Secretaries at the Canadian affiliate of UK giant DAC Beachcroft are fuming after the law firm brought in a draconian security regime that requires them to have their finger prints taken – then clock in and out of the office with a finger swipe.
McCague Borlack’s lawyers are exempt from the scheme, which has been likened by a blog apparently set up by the secretaries to Hitler’s “IBM punch-card technology”.
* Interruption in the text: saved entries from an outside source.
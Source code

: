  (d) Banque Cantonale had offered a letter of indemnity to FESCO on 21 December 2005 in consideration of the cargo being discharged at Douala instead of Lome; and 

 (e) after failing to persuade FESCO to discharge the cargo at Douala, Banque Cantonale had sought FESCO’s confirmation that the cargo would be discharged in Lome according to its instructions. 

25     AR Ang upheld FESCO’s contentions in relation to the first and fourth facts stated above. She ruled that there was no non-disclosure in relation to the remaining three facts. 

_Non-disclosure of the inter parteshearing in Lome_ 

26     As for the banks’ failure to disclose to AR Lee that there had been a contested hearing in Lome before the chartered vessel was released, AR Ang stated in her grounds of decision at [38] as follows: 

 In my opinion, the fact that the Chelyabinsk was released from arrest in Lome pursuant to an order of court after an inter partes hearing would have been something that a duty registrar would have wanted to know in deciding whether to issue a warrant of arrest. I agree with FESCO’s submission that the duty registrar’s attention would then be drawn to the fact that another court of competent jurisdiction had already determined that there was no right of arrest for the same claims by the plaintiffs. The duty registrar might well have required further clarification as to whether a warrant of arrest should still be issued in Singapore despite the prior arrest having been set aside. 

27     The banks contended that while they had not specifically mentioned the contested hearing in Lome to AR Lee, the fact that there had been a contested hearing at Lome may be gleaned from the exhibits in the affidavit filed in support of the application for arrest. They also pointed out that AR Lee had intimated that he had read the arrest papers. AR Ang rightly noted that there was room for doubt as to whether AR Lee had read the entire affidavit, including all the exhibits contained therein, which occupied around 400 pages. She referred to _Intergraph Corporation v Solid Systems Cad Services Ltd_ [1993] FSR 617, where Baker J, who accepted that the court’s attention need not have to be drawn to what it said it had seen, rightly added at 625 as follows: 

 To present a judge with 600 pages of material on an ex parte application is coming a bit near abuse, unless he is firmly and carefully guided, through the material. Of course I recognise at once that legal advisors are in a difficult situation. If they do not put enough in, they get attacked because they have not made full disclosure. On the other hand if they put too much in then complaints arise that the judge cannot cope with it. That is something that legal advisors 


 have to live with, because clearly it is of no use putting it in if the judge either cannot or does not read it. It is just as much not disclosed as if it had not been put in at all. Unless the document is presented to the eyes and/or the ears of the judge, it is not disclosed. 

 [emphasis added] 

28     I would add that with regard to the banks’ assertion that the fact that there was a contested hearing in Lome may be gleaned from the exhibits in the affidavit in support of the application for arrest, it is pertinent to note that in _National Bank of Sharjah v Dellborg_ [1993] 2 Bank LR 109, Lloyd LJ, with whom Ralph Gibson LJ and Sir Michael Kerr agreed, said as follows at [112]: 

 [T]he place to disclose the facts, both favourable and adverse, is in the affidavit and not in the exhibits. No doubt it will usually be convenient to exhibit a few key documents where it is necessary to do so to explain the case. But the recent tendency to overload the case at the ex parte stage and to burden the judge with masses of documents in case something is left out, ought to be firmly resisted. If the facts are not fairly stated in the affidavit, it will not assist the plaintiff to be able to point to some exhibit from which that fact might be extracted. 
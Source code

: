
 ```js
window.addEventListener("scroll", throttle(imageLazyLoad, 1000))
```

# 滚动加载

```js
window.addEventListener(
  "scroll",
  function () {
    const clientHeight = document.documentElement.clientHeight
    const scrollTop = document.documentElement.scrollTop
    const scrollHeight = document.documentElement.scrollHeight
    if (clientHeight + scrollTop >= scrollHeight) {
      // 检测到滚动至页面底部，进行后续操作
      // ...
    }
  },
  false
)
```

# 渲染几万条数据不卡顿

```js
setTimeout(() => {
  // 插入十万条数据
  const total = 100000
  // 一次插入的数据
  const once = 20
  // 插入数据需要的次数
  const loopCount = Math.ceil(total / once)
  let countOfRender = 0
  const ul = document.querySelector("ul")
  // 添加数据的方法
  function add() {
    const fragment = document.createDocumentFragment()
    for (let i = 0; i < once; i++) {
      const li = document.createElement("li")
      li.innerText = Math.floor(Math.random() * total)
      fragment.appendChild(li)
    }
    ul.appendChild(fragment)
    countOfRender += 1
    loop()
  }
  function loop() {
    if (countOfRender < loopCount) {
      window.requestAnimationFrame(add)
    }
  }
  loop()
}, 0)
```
Perhaps overstating the secretaries’ case somewhat, one post on the blog, which is called ‘Finger Campaign’, explains:
“The tracking hardware for this program has been arriving at the firm lately. And that is having a very chilling effect on the secretaries’ psyche. Hitler used IBM punch-card technology in the 1930s to monitor the whereabouts of people he deemed undesirable. What if he had been somehow prevented from doing so? Maybe a few lives would have been able to avoid the horrors of the holocaust? Maybe. Of course, Hitler also claimed he needed the punch card computers for population census and economic management! What if the Nazis possessed today’s fingerprinting technology: tyranny and terror.”
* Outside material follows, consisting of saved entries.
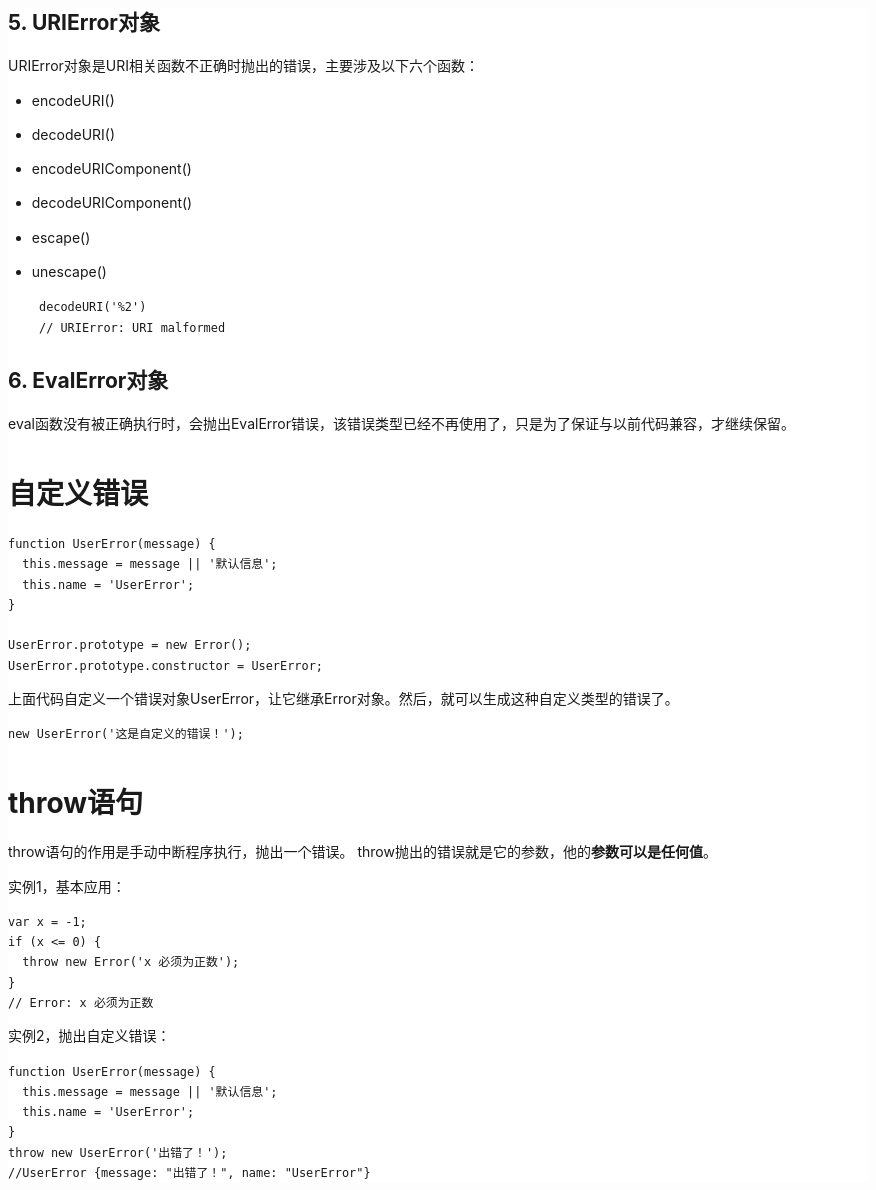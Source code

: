 ## 5. URIError对象
URIError对象是URI相关函数不正确时抛出的错误，主要涉及以下六个函数：

 - encodeURI()
 - decodeURI()
 - encodeURIComponent()
 - decodeURIComponent()
 - escape()
 - unescape()

        decodeURI('%2')
        // URIError: URI malformed
     
        
## 6. EvalError对象
eval函数没有被正确执行时，会抛出EvalError错误，该错误类型已经不再使用了，只是为了保证与以前代码兼容，才继续保留。

# 自定义错误

    function UserError(message) {
      this.message = message || '默认信息';
      this.name = 'UserError';
    }
    
    UserError.prototype = new Error();
    UserError.prototype.constructor = UserError;

上面代码自定义一个错误对象UserError，让它继承Error对象。然后，就可以生成这种自定义类型的错误了。

    new UserError('这是自定义的错误！');

# throw语句
throw语句的作用是手动中断程序执行，抛出一个错误。
throw抛出的错误就是它的参数，他的**参数可以是任何值**。

实例1，基本应用：

    var x = -1;
    if (x <= 0) {
      throw new Error('x 必须为正数');
    }
    // Error: x 必须为正数

实例2，抛出自定义错误：

    function UserError(message) {
      this.message = message || '默认信息';
      this.name = 'UserError';
    }
    throw new UserError('出错了！');
    //UserError {message: "出错了！", name: "UserError"}
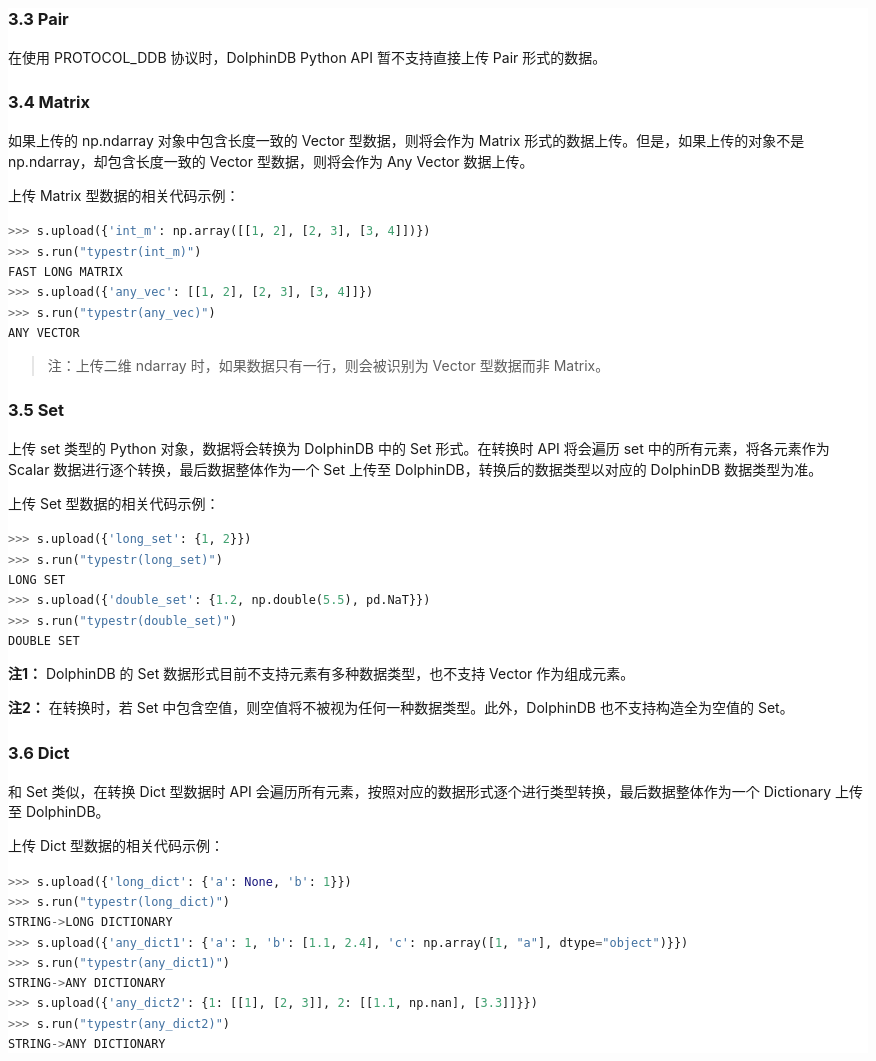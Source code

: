 ### 3.3 Pair

在使用 PROTOCOL_DDB 协议时，DolphinDB Python API 暂不支持直接上传 Pair 形式的数据。

### 3.4 Matrix

如果上传的 np.ndarray 对象中包含长度一致的 Vector 型数据，则将会作为 Matrix 形式的数据上传。但是，如果上传的对象不是 np.ndarray，却包含长度一致的 Vector 型数据，则将会作为 Any Vector 数据上传。

上传 Matrix 型数据的相关代码示例：

```python
>>> s.upload({'int_m': np.array([[1, 2], [2, 3], [3, 4]])})
>>> s.run("typestr(int_m)")
FAST LONG MATRIX
>>> s.upload({'any_vec': [[1, 2], [2, 3], [3, 4]]})
>>> s.run("typestr(any_vec)")
ANY VECTOR
```

> 注：上传二维 ndarray 时，如果数据只有一行，则会被识别为 Vector 型数据而非 Matrix。

### 3.5 Set

上传 set 类型的 Python 对象，数据将会转换为 DolphinDB 中的 Set 形式。在转换时 API 将会遍历 set 中的所有元素，将各元素作为 Scalar 数据进行逐个转换，最后数据整体作为一个 Set 上传至 DolphinDB，转换后的数据类型以对应的 DolphinDB 数据类型为准。

上传 Set 型数据的相关代码示例：

```python
>>> s.upload({'long_set': {1, 2}})
>>> s.run("typestr(long_set)")
LONG SET
>>> s.upload({'double_set': {1.2, np.double(5.5), pd.NaT}})
>>> s.run("typestr(double_set)")
DOUBLE SET
```

**注1：** DolphinDB 的 Set 数据形式目前不支持元素有多种数据类型，也不支持 Vector 作为组成元素。

**注2：** 在转换时，若 Set 中包含空值，则空值将不被视为任何一种数据类型。此外，DolphinDB 也不支持构造全为空值的 Set。

### 3.6 Dict

和 Set 类似，在转换 Dict 型数据时 API 会遍历所有元素，按照对应的数据形式逐个进行类型转换，最后数据整体作为一个 Dictionary 上传至 DolphinDB。

上传 Dict 型数据的相关代码示例：

```python
>>> s.upload({'long_dict': {'a': None, 'b': 1}})
>>> s.run("typestr(long_dict)")
STRING->LONG DICTIONARY
>>> s.upload({'any_dict1': {'a': 1, 'b': [1.1, 2.4], 'c': np.array([1, "a"], dtype="object")}})
>>> s.run("typestr(any_dict1)")
STRING->ANY DICTIONARY
>>> s.upload({'any_dict2': {1: [[1], [2, 3]], 2: [[1.1, np.nan], [3.3]]}})
>>> s.run("typestr(any_dict2)")
STRING->ANY DICTIONARY
```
In another post, Finger Campaign equates the secretaries’ position with leading historical figures ranging from Aristotle to “the late Mr. Patrick Swayze, Dirty Dancing”.
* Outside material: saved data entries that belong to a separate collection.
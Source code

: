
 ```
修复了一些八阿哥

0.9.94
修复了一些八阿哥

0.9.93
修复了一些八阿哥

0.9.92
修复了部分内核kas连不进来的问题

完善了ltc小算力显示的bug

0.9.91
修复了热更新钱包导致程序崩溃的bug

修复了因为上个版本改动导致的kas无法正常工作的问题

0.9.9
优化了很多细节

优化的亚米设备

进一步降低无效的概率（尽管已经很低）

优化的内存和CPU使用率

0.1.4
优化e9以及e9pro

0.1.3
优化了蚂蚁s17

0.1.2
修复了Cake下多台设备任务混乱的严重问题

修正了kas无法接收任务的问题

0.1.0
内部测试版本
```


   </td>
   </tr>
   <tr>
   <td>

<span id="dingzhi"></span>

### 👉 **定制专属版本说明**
For its part, McCague Borlack insists that fingerprinting its secretaries is necessary.
Founding partner (and Mr Burns look-a-like) Howard Borlack – a picture of whom smiling creepily alongside his new fingerprinting technology can be found here – told the Toronto Star:
“Some people were abusing the system. We had people taking two to three hours for lunch and we had no way of knowing.”
He added: “I know we have people who probably work less than 35 hours a week and if I listen to all the griping about certain people, I’m sure it’s well less than that.”